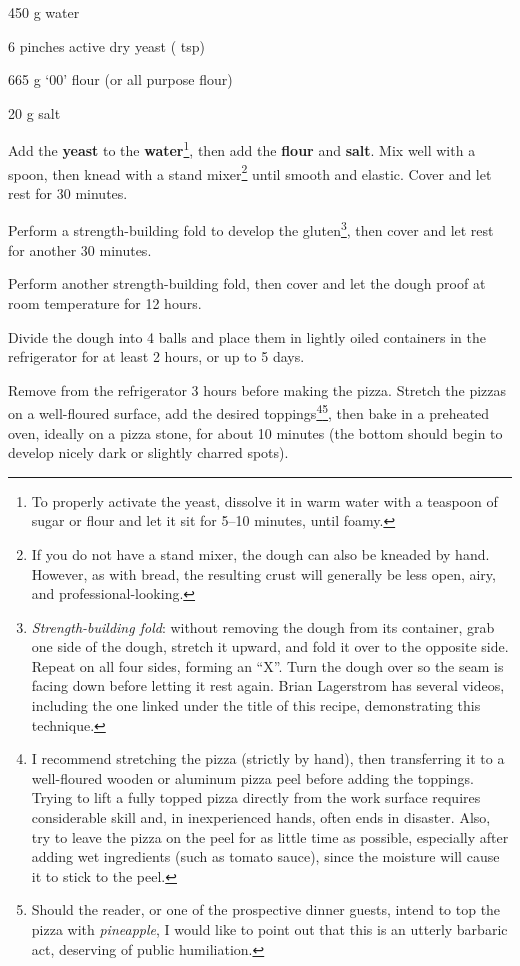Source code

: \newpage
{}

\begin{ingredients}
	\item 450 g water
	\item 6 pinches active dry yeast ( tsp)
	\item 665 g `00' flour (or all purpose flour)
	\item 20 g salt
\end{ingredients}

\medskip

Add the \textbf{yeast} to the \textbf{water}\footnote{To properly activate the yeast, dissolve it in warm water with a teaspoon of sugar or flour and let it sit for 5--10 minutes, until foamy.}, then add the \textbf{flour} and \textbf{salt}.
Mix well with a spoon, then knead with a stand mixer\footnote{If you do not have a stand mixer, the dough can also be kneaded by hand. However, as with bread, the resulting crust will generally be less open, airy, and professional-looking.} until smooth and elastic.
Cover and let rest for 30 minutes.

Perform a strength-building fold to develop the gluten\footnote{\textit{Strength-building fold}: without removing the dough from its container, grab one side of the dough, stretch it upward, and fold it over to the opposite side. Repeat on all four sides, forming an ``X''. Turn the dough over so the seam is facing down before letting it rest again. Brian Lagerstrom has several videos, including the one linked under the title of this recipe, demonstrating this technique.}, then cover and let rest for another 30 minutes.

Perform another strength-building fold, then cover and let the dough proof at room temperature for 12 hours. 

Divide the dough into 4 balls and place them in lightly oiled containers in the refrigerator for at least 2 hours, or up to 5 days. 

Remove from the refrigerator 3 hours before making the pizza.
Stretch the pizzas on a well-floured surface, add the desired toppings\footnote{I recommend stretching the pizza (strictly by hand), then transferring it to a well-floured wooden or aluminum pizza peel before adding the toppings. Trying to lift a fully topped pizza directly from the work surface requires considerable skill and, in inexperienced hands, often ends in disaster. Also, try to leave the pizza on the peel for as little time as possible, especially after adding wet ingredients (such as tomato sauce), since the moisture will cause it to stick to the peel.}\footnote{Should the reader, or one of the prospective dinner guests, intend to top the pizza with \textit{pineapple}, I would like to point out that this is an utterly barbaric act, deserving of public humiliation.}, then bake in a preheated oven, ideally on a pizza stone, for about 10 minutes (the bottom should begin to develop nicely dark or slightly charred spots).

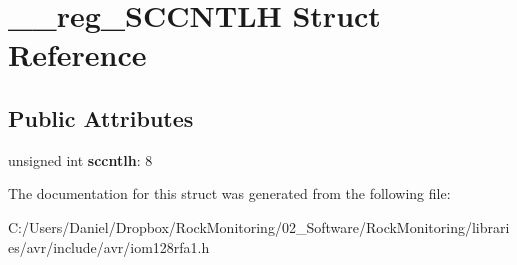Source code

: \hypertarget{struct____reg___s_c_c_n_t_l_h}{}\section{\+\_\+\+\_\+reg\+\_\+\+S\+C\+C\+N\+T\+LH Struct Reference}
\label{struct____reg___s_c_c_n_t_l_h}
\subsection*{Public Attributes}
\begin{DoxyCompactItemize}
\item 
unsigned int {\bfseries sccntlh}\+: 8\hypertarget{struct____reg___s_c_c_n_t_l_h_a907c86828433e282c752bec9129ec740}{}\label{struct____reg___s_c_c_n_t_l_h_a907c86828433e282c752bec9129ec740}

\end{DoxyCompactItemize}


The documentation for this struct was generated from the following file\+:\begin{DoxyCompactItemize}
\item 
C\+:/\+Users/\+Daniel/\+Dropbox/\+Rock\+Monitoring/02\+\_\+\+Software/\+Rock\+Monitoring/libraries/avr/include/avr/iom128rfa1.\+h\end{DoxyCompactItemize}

# DESCRIPTION OF THE TASK:
Going through the records above line by line, tally those with the word "this" and answer with the number only.

# ANSWER FOR THE TASK:
3